A 360° companion to the IAP. Colleagues describe how they experience your leadership — generating a composite picture of how your ego state patterns land from the outside. The gap between self-report and relational report is often the most useful data.
You nominate between three and five colleagues — direct reports, peers, your manager, or close colleagues who see you in leadership situations. Each receives an invitation email with a direct link to a 54-item questionnaire describing how they experience you.
Their responses are completely anonymous. Their names and email addresses do not appear in your report. Only aggregate scores are shown — no individual response is attributed to any person. Your composite report is generated once at least three people have responded.
The Mirror is most powerful when used alongside the IAP. The comparison between how you experience yourself and how others experience you opens material that self-report alone cannot reach.

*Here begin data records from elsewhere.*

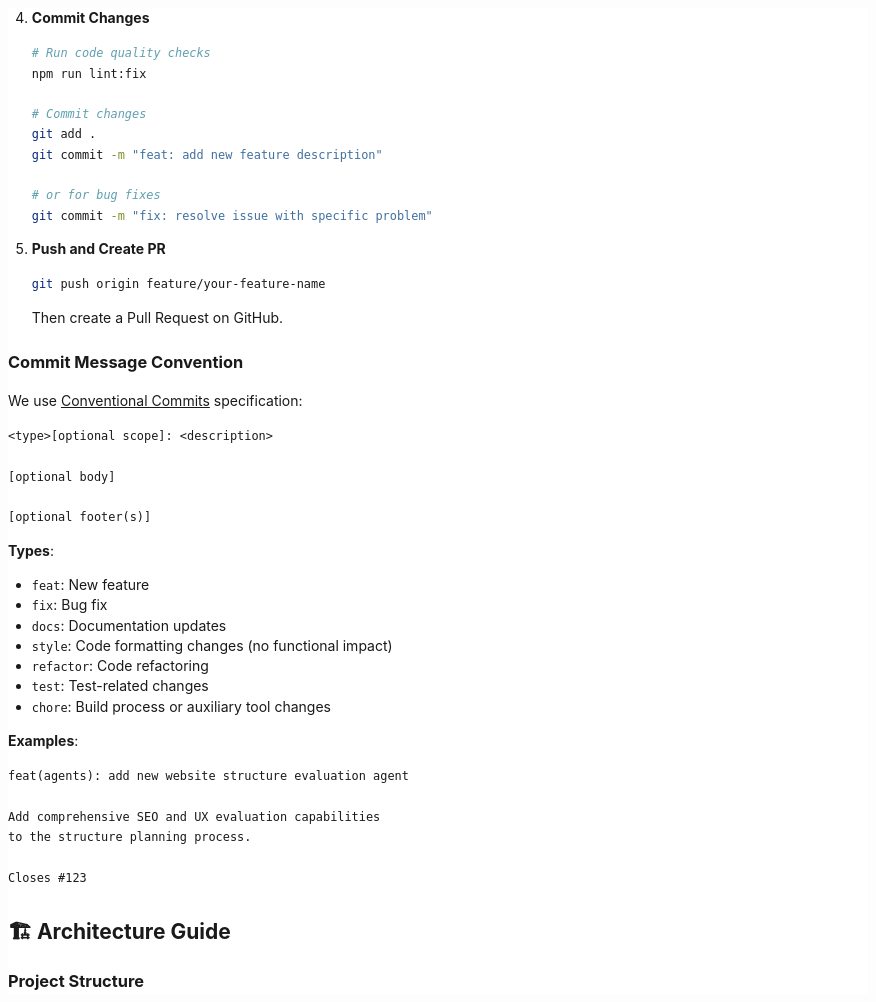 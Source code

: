 4. **Commit Changes**
   ```bash
   # Run code quality checks
   npm run lint:fix
   
   # Commit changes
   git add .
   git commit -m "feat: add new feature description"
   
   # or for bug fixes
   git commit -m "fix: resolve issue with specific problem"
   ```

5. **Push and Create PR**
   ```bash
   git push origin feature/your-feature-name
   ```
   
   Then create a Pull Request on GitHub.

### Commit Message Convention

We use [Conventional Commits](https://www.conventionalcommits.org/) specification:

```
<type>[optional scope]: <description>

[optional body]

[optional footer(s)]
```

**Types**:
- `feat`: New feature
- `fix`: Bug fix
- `docs`: Documentation updates
- `style`: Code formatting changes (no functional impact)
- `refactor`: Code refactoring
- `test`: Test-related changes
- `chore`: Build process or auxiliary tool changes

**Examples**:
```
feat(agents): add new website structure evaluation agent

Add comprehensive SEO and UX evaluation capabilities
to the structure planning process.

Closes #123
```

## 🏗️ Architecture Guide

### Project Structure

The most useful data from the Mirror is rarely the absolute scores. It is the gap between your self-report on the IAP and the composite rater picture. Scales where others score you significantly higher or lower than you scored yourself point directly to blind spots — and to the most generative material in the facilitated session.
The anonymity of the rater process is not a limitation. It is the condition that makes honesty possible. Raters respond differently when they know their individual responses cannot be traced.
The 360 is available to registered practitioners through the Inner Authority Suite portal. Register or sign in to add clients and send instruments.
The most useful data in the Mirror is almost never the absolute scores. It is the gap — the places where raters see you significantly differently from how you see yourself. Gaps of more than 10-15 percentage points on any scale are worth examining closely in your facilitated session.
Where raters score you higher than you scored yourself, ask what you might be discounting in your self-assessment. Where raters score you lower, ask what might be visible to others that you cannot quite see from inside your own experience.
The Mirror does not tell you who is right. It tells you where the gap is. What produces that gap — and what it means for how you lead — is the work of the facilitated session that follows.
Rater responses are anonymous. The composite shown here reflects the aggregate of all rater responses. Individual rater scores are never disclosed.